Writers in Prison Centre to Centre newsletter featuring poem by Grigory Pasko, honored guest at 70th PEN Congress and article about prisoner Nasser Zarafshan.

In addition to attending the rich literary panels and discussions, PEN’s Assembly of Delegates passed a resolution that urged authorities to assist in freeing Christian Chesnot and Georges Malbrunot, two French journalists currently held hostage in Iran. Encouraged by Nicaraguan poet Ernesto Cardenal, delegates and participants also signed a petition to the Islamic Republic of Iran demanding that Dr. Nasser Zarafshan’s life be protected and that he be immediately and unconditionally released. Delegates also signed a petition to the President and Government of Russia calling for a multilateral dialogue and an end to the violence in Northern Caucasia and a restoration of civil living conditions in the Chechnyan Republic, including open access so that local and national media could report events in the region. (Chesnot and Malbrunot were released from Iran a few months after the Congress, in late December, 2004. Zarafshan was not released until 2007.)

The Assembly passed resolutions from the Translation and Linguistic Rights Committee (TLRC) urging authorities of the Russian Federation to grant cultural rights to all minorities, including use of regional languages, and the same appeal was sent to authorities in Turkey, Iran and Syria regarding Kurdish language and culture.
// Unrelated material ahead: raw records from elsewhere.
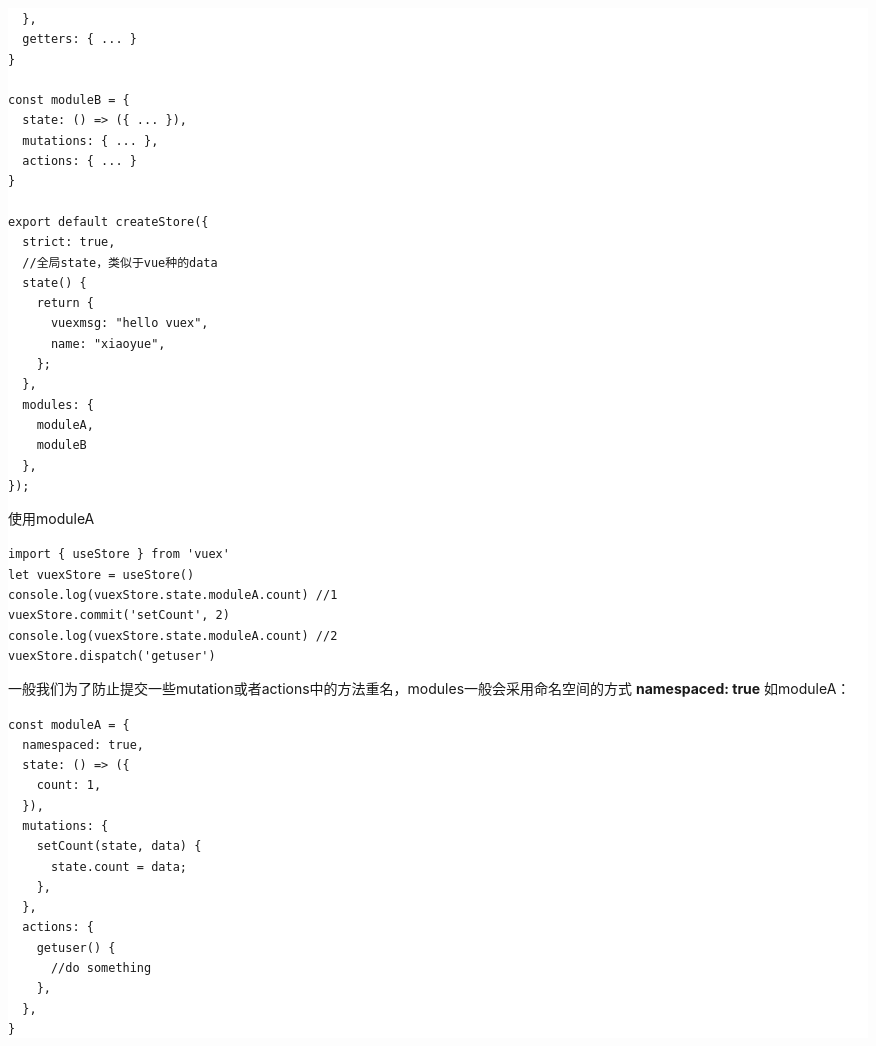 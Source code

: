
 ```
  },
  getters: { ... }
}

const moduleB = {
  state: () => ({ ... }),
  mutations: { ... },
  actions: { ... }
}

export default createStore({
  strict: true,
  //全局state，类似于vue种的data
  state() {
    return {
      vuexmsg: "hello vuex",
      name: "xiaoyue",
    };
  },
  modules: {
    moduleA,
    moduleB
  },
});

```

使用moduleA

```
import { useStore } from 'vuex'
let vuexStore = useStore()
console.log(vuexStore.state.moduleA.count) //1
vuexStore.commit('setCount', 2)
console.log(vuexStore.state.moduleA.count) //2
vuexStore.dispatch('getuser')

```

一般我们为了防止提交一些mutation或者actions中的方法重名，modules一般会采用命名空间的方式 **namespaced: true** 如moduleA：

```
const moduleA = {
  namespaced: true,
  state: () => ({
    count: 1,
  }),
  mutations: {
    setCount(state, data) {
      state.count = data;
    },
  },
  actions: {
    getuser() {
      //do something
    },
  },
}
```
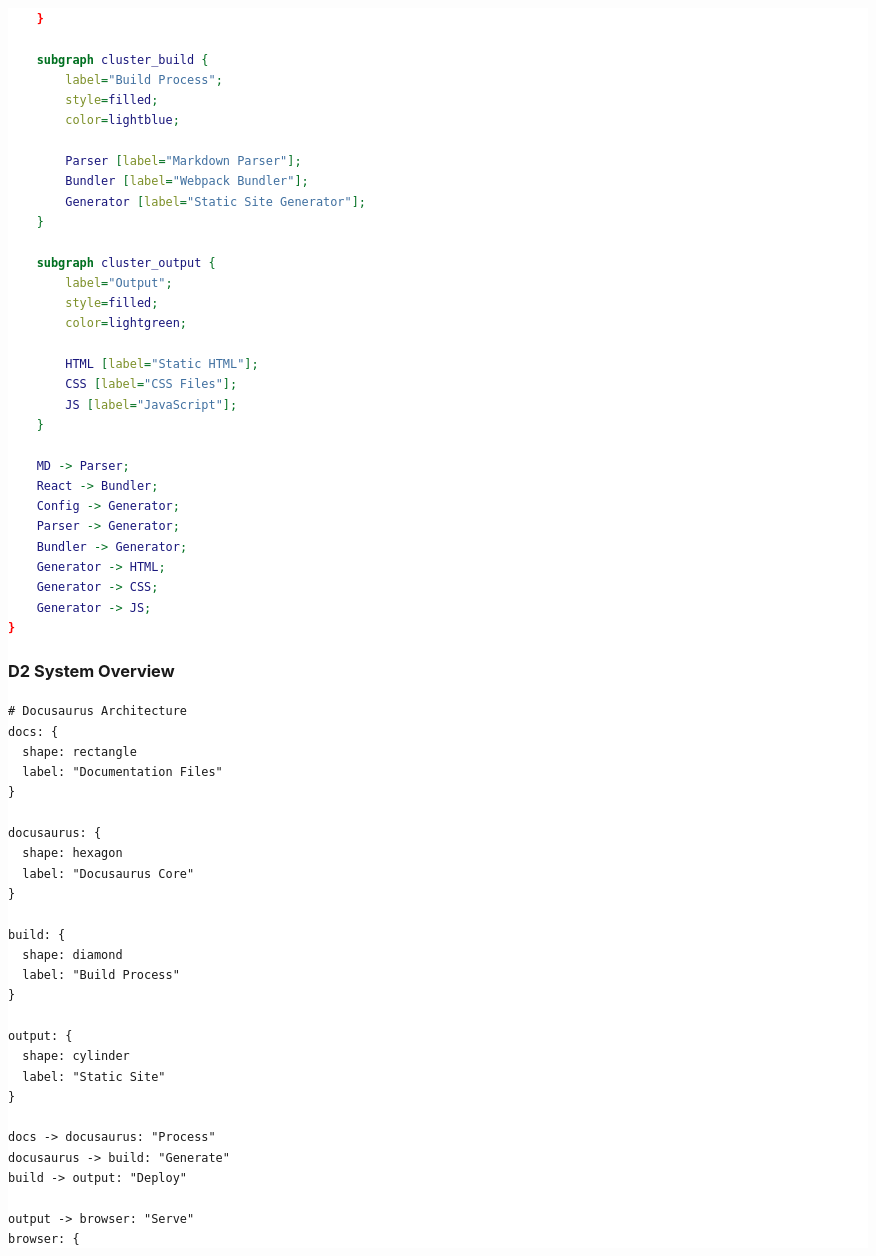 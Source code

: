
 ```dot
    }
    
    subgraph cluster_build {
        label="Build Process";
        style=filled;
        color=lightblue;
        
        Parser [label="Markdown Parser"];
        Bundler [label="Webpack Bundler"];
        Generator [label="Static Site Generator"];
    }
    
    subgraph cluster_output {
        label="Output";
        style=filled;
        color=lightgreen;
        
        HTML [label="Static HTML"];
        CSS [label="CSS Files"];
        JS [label="JavaScript"];
    }
    
    MD -> Parser;
    React -> Bundler;
    Config -> Generator;
    Parser -> Generator;
    Bundler -> Generator;
    Generator -> HTML;
    Generator -> CSS;
    Generator -> JS;
}
```

### D2 System Overview

```d2
# Docusaurus Architecture
docs: {
  shape: rectangle
  label: "Documentation Files"
}

docusaurus: {
  shape: hexagon
  label: "Docusaurus Core"
}

build: {
  shape: diamond
  label: "Build Process"
}

output: {
  shape: cylinder
  label: "Static Site"
}

docs -> docusaurus: "Process"
docusaurus -> build: "Generate"
build -> output: "Deploy"

output -> browser: "Serve"
browser: {
```

[1]: https://docusaurus.io/
[docusaurus]: https://docusaurus.io/docs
Writers in Prison Committee (WiPC) resolutions which the Assembly passed focused on the repression of free expression for writers seeking asylum in Australia, on harassment of certain journalists in Canada, attacks on writers in Chechnya, imprisonments in China and Cuba, censorship and harassment of writers in Egypt, arrests in Eritrea, hostage-taking in Iraq, detentions in the Maldives, killings in Mexico, detention and ill treatment in Myanmar, murder in Nepal, killing and disappearances in Russia, bombings and assassinations in Spain, imprisonments in Turkey, restrictions on the free flow of international writing in the U.S., imprisonments in Uzbekistan and Vietnam, and restrictions on free expression in Zimbabwe.

Administrative Director Jane Spender and PEN International Secretary Terry Carlbom at 70th PEN Congress in Tromsø, Norway, 2004

The WiPC resolutions had been discussed at the earlier Writers in Prison Committee meeting where a new chair had been elected from four candidates. Karin Clark of German PEN would replace Eugene Schoulgin, who was stepping down after four years and was running for the Board of International PEN.

At the Assembly of Delegates, Eugene introduced guest of honor, former Russian main case and journalist Grigory Pasko, who told the delegates that “although he had not been able to thank all those who had worked on his behalf while he was in prison, he now would like to thank everyone again and again. Unfortunately he could not now say that Russia had become more democratic, but he would continue to fight to make it so, supported by all his friends in the Assembly hall.”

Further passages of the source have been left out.